Blum Oakland Pays an Astonishing Effective Tax-Rate of 966%
Entrepreneurs and investors in the cannabis industry face a litany of obstacles, but one of the worst is an antiquated tax rule known as 280E that can lead to income tax rates on profits in excess of 100%. If you aren’t familiar with 280E, the National Cannabis Industry Association (NCIA) published an easy-to-read primer that explains its punitive ways. In a nutshell, only the cost of goods can be deducted from revenue, while operating expenses are not included when calculating the profits for federal taxes. It is possible to run the cannabis business with no profit at all yet owe substantial income taxes.

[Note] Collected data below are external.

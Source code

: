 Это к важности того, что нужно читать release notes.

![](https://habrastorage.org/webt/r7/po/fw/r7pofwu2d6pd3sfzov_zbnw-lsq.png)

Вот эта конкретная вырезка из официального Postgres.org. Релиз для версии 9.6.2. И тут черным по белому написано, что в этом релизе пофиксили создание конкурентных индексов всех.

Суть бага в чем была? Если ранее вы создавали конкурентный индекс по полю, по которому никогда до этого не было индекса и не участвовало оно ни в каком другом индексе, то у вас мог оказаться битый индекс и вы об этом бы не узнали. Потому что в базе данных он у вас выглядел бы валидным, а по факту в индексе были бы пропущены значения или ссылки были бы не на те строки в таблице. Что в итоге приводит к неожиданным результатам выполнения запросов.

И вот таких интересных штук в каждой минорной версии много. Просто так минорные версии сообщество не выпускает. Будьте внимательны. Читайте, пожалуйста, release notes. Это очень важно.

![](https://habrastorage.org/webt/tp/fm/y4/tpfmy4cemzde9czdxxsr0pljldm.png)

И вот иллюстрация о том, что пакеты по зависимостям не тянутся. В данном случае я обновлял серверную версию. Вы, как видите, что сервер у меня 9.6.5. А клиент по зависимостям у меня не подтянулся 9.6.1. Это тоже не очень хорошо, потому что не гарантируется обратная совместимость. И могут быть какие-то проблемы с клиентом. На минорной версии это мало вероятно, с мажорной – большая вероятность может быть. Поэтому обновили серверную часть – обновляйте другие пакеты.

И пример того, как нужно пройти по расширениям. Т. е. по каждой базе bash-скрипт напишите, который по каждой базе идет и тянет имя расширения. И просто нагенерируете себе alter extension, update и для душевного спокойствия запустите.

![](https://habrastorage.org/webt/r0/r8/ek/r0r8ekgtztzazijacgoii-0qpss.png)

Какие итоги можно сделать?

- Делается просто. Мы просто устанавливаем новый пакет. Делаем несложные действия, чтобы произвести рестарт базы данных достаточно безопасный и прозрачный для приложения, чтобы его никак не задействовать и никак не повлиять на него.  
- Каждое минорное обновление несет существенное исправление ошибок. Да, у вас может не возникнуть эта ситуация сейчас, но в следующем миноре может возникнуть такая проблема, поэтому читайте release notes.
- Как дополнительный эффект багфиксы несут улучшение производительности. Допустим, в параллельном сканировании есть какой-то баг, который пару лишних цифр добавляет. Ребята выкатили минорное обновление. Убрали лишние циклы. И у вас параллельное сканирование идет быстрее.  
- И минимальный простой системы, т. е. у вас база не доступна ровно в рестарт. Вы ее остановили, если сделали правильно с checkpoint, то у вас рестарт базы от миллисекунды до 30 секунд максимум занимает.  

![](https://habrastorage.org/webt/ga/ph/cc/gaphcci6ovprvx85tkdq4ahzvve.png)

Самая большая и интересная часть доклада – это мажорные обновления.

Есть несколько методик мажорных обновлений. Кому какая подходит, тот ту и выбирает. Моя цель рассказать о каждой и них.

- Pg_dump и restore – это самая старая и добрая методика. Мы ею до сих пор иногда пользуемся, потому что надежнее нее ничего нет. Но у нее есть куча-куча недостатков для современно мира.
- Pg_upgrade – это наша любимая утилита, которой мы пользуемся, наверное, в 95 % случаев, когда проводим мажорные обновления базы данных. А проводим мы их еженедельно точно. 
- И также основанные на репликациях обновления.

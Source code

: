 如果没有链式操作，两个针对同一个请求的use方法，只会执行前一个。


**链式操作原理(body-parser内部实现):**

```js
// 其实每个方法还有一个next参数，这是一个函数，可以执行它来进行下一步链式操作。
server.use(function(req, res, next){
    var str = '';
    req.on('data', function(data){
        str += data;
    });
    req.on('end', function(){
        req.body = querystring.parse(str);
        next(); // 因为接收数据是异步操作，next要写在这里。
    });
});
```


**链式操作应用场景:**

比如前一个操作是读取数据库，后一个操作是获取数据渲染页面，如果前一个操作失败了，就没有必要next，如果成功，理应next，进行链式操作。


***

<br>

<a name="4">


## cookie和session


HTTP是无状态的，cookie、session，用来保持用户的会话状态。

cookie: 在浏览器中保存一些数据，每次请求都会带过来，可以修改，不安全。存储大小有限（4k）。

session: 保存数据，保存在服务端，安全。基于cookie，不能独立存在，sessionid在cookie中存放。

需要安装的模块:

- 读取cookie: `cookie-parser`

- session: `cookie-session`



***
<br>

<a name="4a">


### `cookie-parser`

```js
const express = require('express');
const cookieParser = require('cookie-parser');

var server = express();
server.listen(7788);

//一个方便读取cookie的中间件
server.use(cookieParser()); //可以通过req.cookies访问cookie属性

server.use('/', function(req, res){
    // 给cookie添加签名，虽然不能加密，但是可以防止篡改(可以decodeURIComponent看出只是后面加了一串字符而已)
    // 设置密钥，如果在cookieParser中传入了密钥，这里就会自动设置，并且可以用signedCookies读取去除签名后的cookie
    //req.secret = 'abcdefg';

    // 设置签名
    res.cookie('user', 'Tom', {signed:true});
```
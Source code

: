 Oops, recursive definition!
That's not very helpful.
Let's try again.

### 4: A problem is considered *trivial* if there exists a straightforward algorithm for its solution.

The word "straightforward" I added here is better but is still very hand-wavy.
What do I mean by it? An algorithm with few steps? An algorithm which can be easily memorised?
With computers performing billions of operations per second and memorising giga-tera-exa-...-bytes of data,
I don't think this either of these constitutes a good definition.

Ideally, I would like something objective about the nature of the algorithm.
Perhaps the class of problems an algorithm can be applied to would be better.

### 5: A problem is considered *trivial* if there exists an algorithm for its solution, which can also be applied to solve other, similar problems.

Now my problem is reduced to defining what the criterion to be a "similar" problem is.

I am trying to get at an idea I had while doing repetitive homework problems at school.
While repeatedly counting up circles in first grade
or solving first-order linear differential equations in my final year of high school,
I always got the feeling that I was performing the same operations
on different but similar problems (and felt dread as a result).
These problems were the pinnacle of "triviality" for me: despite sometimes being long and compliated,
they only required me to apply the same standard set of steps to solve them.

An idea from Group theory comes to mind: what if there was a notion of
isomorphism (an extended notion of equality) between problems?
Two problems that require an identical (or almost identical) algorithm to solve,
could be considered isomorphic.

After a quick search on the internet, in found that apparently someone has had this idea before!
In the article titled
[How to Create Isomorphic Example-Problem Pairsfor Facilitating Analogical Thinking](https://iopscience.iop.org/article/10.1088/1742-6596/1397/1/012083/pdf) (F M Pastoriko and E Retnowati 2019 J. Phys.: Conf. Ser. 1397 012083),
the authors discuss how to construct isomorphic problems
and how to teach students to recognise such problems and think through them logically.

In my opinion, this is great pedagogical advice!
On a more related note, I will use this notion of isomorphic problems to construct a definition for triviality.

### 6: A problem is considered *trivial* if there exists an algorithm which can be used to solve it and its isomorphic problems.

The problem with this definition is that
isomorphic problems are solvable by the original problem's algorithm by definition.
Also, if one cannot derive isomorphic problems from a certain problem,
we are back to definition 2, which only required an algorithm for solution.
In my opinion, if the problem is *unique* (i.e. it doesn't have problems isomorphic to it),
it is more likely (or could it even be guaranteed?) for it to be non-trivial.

Because almost the entire cannabis industry consists of privately-held businesses, most of the discussions around 280E are hypothetical. Occasionally, a company will share specifics, but industry observers rarely get the chance to see the real numbers in black and white. The recent acquisition of Blum Oakland (Black Oak Gallery DBA Blum Oakland) by publicly-traded Terra Tech (OTCMKTS:TRTC) has provided the industry with a rare glimpse into the punitive nature of 280E. Following the closing of the deal earlier this year, TRTC today published an amended 8-K that details the financials of Blum. Here is the 2015 income statement:
For 2015, the company generated an operating profit of just $60K, yet it paid income taxes of $636K. The notes to the financial statement reveal that the gross tax expense was actually $697,624, though the company was able to defer almost $61K. Of the $697K, federal taxes represented over $658K, while California income tax represented almost $40K. The federal tax rate, then, worked out to an effective tax-rate of 966% of income before taxes. For 2014, it represented 66.5%, which is still a huge premium to the highest federal marginal tax-rate. The story in Q1 was even worse, as Blum Oakland reported an operating loss in excess of $55K yet still paid state and federal income taxes of almost $77K.